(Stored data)
BEGIN

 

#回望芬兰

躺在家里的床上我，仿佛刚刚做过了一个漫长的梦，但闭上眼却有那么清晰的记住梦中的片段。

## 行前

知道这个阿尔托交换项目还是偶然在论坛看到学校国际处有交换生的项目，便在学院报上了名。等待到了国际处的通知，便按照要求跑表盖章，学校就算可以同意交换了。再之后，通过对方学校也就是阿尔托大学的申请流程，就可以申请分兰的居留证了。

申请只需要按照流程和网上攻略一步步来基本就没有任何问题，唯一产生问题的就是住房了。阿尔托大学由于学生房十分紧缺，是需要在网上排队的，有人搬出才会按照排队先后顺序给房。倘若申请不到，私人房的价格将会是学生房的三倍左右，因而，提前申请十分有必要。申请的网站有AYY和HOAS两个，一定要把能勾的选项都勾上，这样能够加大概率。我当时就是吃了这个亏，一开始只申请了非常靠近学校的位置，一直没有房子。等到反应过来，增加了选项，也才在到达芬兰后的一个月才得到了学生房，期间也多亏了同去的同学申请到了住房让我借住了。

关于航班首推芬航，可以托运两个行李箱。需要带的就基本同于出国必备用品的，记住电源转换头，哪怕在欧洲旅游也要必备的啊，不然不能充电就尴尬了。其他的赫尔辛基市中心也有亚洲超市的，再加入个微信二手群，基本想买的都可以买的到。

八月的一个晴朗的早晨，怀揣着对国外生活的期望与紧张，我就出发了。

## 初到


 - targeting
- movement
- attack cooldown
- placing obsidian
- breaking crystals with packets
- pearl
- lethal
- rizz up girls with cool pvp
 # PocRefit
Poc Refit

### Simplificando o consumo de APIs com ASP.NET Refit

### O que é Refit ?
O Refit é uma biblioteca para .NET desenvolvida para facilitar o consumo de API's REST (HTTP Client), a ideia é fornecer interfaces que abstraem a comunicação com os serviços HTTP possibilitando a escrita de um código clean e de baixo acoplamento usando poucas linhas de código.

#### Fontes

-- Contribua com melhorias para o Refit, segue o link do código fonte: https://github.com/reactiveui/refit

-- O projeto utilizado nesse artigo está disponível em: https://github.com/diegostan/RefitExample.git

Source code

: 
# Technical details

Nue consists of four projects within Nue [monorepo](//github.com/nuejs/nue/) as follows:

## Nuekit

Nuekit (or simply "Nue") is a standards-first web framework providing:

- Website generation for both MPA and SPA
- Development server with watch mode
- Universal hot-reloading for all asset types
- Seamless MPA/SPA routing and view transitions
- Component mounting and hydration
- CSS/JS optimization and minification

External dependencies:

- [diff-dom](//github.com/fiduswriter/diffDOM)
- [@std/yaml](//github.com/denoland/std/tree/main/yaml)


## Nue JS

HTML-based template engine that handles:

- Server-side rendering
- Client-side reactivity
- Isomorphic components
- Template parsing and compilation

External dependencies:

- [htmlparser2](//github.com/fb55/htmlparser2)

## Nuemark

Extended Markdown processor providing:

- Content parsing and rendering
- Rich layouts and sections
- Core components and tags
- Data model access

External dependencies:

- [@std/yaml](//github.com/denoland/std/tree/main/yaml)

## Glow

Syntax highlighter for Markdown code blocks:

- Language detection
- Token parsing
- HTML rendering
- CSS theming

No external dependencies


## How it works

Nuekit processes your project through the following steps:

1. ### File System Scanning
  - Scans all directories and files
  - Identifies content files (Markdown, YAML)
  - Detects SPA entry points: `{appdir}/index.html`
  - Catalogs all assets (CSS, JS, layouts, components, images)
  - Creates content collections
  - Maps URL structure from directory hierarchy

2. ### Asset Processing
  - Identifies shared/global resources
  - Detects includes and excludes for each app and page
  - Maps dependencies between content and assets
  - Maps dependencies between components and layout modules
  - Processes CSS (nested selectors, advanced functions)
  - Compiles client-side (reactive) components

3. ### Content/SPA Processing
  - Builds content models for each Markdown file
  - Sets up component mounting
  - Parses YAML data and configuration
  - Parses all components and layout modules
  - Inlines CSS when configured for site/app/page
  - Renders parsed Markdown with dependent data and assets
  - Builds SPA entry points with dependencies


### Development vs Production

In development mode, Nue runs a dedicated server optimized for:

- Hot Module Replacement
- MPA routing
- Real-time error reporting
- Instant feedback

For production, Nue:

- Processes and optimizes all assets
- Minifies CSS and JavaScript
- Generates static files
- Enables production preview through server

END
BEGIN

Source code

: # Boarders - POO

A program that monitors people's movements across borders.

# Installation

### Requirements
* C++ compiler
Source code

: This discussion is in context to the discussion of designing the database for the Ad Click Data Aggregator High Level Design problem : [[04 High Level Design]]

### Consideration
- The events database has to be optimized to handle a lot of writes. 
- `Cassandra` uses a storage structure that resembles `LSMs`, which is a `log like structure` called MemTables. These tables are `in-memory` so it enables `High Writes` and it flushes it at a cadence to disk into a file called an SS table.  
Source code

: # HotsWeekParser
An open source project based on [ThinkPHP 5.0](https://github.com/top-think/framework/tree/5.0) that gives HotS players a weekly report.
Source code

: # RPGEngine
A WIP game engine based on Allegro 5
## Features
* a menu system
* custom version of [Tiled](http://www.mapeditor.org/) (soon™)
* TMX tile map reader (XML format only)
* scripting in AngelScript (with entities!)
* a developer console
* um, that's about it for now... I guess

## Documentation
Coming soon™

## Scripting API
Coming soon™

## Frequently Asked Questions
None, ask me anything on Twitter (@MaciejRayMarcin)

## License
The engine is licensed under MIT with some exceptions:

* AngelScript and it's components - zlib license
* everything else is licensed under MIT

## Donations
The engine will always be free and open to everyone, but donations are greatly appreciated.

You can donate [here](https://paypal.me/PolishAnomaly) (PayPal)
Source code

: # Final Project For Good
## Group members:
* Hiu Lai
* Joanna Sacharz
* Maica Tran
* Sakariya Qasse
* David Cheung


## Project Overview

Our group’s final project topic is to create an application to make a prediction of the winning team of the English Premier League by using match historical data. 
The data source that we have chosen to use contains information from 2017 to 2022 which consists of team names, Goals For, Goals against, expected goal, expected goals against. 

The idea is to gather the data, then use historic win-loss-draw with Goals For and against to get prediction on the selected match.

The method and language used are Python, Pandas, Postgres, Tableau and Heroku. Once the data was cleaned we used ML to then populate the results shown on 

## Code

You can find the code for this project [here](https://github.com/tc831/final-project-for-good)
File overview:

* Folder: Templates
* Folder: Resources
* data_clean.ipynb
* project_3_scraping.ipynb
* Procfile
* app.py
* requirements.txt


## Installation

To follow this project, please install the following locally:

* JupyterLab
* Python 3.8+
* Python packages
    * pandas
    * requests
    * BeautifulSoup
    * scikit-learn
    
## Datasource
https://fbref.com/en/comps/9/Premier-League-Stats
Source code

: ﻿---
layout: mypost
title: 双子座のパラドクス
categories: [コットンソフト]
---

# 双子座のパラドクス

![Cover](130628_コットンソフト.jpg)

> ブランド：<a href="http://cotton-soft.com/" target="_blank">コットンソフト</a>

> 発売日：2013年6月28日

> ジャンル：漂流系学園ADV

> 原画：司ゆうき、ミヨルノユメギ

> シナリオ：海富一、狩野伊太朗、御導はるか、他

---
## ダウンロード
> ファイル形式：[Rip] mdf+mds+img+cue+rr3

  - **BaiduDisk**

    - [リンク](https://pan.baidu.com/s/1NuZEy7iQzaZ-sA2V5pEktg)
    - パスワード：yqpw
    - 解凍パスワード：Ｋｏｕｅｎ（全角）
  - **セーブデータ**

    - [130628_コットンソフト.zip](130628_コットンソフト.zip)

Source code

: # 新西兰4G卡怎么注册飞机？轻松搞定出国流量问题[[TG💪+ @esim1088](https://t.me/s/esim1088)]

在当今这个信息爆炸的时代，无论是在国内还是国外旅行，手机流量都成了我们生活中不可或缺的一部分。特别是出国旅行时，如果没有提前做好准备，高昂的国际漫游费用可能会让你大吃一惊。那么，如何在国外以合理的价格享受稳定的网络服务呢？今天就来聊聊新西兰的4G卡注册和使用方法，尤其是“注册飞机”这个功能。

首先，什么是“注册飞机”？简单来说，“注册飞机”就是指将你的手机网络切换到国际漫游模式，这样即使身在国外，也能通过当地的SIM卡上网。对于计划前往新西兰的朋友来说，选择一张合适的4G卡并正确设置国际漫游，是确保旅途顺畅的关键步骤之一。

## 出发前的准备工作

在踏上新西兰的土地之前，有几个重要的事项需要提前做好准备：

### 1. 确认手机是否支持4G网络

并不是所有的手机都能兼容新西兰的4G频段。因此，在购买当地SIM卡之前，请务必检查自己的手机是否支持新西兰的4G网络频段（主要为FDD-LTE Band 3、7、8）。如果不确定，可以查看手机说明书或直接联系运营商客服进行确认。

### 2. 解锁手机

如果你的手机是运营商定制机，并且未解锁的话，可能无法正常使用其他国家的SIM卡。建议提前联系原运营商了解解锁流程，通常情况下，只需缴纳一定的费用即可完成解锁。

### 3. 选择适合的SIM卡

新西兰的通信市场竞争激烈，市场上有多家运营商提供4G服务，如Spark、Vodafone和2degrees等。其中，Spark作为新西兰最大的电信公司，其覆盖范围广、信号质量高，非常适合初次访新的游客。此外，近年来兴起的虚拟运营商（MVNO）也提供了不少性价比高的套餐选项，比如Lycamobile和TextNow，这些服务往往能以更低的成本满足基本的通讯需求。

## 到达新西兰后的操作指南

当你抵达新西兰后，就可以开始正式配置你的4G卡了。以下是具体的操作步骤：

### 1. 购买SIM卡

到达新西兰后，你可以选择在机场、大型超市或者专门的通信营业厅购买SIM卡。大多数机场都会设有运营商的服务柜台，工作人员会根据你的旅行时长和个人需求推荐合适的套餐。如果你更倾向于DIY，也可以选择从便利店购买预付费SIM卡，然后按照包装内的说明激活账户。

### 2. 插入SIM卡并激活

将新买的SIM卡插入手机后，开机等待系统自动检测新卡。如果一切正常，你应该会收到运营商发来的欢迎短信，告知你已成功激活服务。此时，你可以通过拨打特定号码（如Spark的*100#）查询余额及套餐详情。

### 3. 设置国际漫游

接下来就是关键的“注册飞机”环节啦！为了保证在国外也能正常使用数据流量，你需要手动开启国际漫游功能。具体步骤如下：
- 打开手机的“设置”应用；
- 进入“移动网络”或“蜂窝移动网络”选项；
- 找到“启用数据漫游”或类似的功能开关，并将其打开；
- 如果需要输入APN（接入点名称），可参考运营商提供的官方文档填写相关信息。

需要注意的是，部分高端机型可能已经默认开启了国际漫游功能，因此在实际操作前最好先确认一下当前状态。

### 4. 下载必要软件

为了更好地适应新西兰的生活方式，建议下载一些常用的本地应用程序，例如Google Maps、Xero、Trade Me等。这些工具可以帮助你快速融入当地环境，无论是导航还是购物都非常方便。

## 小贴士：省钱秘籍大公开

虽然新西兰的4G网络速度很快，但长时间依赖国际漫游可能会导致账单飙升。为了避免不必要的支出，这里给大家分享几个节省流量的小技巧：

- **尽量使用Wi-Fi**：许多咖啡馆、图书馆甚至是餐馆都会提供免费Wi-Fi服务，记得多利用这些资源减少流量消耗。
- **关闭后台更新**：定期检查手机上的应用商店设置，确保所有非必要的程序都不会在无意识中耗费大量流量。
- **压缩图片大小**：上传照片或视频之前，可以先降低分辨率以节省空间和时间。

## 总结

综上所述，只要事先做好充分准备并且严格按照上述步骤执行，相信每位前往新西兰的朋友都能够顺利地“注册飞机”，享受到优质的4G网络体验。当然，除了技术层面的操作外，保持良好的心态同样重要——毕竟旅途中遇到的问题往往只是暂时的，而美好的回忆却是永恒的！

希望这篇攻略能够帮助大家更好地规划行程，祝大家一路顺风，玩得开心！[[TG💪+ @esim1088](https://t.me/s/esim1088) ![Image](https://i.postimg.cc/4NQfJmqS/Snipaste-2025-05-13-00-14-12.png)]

END

▸ Task to carry out: When the word "ipynb" shows up in a line of the entries, pull that line out.

▸ Solution to the problem:
* data_clean.ipynb
* project_3_scraping.ipynb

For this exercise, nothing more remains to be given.